(Stored data)
⁂

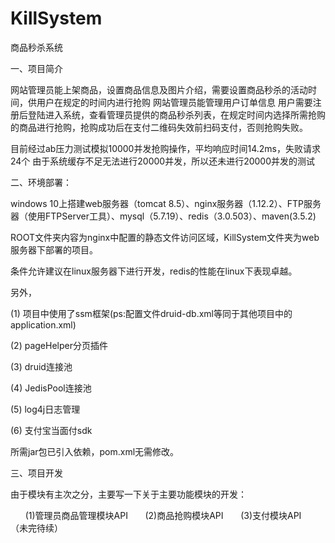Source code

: # KillSystem
商品秒杀系统

一、项目简介

网站管理员能上架商品，设置商品信息及图片介绍，需要设置商品秒杀的活动时间，供用户在规定的时间内进行抢购
网站管理员能管理用户订单信息
用户需要注册后登陆进入系统，查看管理员提供的商品秒杀列表，在规定时间内选择所需抢购的商品进行抢购，抢购成功后在支付二维码失效前扫码支付，否则抢购失败。

目前经过ab压力测试模拟10000并发抢购操作，平均响应时间14.2ms，失败请求24个
由于系统缓存不足无法进行20000并发，所以还未进行20000并发的测试

二、环境部署：

windows 10上搭建web服务器（tomcat 8.5）、nginx服务器（1.12.2）、FTP服务器（使用FTPServer工具）、mysql（5.7.19）、redis（3.0.503）、maven(3.5.2)

ROOT文件夹内容为nginx中配置的静态文件访问区域，KillSystem文件夹为web服务器下部署的项目。

条件允许建议在linux服务器下进行开发，redis的性能在linux下表现卓越。

另外，

(1) 项目中使用了ssm框架(ps:配置文件druid-db.xml等同于其他项目中的application.xml)

(2) pageHelper分页插件

(3) druid连接池

(4) JedisPool连接池

(5) log4j日志管理

(6) 支付宝当面付sdk

所需jar包已引入依赖，pom.xml无需修改。

三、项目开发

由于模块有主次之分，主要写一下关于主要功能模块的开发：
       
       (1)管理员商品管理模块API
       (2)商品抢购模块API
       (3)支付模块API
       
（未完待续）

⁂

WHAT IS BEING ASKED:
Images aside, return each entry above precisely as it stands.

EXPECTED ANSWER:
Source code

: # KillSystem
商品秒杀系统

一、项目简介

网站管理员能上架商品，设置商品信息及图片介绍，需要设置商品秒杀的活动时间，供用户在规定的时间内进行抢购
网站管理员能管理用户订单信息
用户需要注册后登陆进入系统，查看管理员提供的商品秒杀列表，在规定时间内选择所需抢购的商品进行抢购，抢购成功后在支付二维码失效前扫码支付，否则抢购失败。

目前经过ab压力测试模拟10000并发抢购操作，平均响应时间14.2ms，失败请求24个
由于系统缓存不足无法进行20000并发，所以还未进行20000并发的测试

二、环境部署：

windows 10上搭建web服务器（tomcat 8.5）、nginx服务器（1.12.2）、FTP服务器（使用FTPServer工具）、mysql（5.7.19）、redis（3.0.503）、maven(3.5.2)

ROOT文件夹内容为nginx中配置的静态文件访问区域，KillSystem文件夹为web服务器下部署的项目。

条件允许建议在linux服务器下进行开发，redis的性能在linux下表现卓越。

另外，

(1) 项目中使用了ssm框架(ps:配置文件druid-db.xml等同于其他项目中的application.xml)

(2) pageHelper分页插件

(3) druid连接池

(4) JedisPool连接池

(5) log4j日志管理

(6) 支付宝当面付sdk

所需jar包已引入依赖，pom.xml无需修改。

三、项目开发

由于模块有主次之分，主要写一下关于主要功能模块的开发：
       
       (1)管理员商品管理模块API
       (2)商品抢购模块API
       (3)支付模块API
       
（未完待续）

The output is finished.